» Problem: Gather all lines in the entries below that include the word "License".

» Given entries:
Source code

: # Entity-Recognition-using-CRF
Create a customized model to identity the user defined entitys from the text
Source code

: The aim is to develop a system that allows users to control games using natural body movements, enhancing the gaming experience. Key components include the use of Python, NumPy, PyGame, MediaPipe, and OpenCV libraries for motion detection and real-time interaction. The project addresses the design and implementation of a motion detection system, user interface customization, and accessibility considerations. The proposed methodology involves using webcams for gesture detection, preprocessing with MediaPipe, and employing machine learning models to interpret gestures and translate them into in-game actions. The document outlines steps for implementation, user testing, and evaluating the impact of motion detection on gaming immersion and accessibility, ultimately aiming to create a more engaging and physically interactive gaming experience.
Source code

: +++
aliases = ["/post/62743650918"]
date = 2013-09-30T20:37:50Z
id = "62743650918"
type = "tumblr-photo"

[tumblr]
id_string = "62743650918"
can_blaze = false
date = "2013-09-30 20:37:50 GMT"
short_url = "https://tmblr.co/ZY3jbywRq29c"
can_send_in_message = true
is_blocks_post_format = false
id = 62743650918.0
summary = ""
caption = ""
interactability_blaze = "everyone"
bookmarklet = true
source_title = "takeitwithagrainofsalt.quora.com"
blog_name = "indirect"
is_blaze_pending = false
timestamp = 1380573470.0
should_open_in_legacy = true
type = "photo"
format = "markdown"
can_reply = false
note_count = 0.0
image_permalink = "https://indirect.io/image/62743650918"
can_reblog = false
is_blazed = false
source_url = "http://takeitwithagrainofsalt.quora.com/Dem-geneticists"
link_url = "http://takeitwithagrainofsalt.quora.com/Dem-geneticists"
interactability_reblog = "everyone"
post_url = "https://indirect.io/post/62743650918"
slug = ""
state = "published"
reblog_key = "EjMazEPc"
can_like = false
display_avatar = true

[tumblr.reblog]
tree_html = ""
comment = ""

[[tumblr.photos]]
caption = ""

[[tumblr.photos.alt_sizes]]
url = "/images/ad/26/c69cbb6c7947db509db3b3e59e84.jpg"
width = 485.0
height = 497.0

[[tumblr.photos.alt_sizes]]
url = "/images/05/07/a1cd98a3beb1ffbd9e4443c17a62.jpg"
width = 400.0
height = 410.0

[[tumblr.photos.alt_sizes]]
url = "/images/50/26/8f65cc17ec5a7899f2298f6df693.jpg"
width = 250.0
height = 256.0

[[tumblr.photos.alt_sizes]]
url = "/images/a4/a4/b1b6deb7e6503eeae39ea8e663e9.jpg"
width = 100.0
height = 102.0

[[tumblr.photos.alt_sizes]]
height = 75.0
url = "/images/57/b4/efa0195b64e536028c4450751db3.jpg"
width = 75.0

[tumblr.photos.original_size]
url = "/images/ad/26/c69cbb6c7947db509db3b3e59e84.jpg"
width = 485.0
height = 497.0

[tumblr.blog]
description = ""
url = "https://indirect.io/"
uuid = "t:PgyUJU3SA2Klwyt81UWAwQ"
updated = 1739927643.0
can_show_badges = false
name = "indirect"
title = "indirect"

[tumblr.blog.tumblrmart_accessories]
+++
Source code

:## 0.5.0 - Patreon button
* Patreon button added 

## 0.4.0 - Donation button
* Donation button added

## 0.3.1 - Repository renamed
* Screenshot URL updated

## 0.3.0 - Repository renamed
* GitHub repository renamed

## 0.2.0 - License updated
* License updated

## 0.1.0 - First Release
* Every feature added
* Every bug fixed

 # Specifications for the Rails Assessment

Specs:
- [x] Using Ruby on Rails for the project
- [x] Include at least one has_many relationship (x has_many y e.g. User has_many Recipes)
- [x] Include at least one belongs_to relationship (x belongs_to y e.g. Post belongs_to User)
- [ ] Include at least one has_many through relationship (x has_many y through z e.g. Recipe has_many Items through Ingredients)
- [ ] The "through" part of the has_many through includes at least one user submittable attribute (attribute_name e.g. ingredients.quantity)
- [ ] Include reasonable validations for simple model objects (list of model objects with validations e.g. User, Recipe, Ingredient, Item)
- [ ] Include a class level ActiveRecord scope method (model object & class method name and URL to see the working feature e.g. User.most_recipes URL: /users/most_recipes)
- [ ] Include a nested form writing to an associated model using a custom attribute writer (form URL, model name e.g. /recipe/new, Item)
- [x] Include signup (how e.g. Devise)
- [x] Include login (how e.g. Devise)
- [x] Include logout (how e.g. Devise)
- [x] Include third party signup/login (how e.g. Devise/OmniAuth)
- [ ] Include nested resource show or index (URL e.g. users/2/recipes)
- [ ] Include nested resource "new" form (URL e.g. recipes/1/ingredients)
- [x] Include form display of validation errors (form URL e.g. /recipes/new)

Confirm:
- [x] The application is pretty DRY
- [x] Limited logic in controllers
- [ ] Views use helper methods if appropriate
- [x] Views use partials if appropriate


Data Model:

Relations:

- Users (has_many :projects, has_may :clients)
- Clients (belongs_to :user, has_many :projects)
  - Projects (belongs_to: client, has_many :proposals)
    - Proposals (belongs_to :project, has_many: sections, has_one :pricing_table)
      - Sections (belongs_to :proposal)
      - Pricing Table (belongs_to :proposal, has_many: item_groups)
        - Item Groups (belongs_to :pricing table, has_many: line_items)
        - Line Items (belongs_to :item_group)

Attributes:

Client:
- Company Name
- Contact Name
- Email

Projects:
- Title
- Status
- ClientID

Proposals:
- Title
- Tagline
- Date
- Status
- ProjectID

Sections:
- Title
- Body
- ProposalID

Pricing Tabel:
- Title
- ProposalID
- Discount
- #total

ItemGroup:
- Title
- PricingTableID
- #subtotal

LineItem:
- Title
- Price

» Answer for this exercise:
## 0.2.0 - License updated
* License updated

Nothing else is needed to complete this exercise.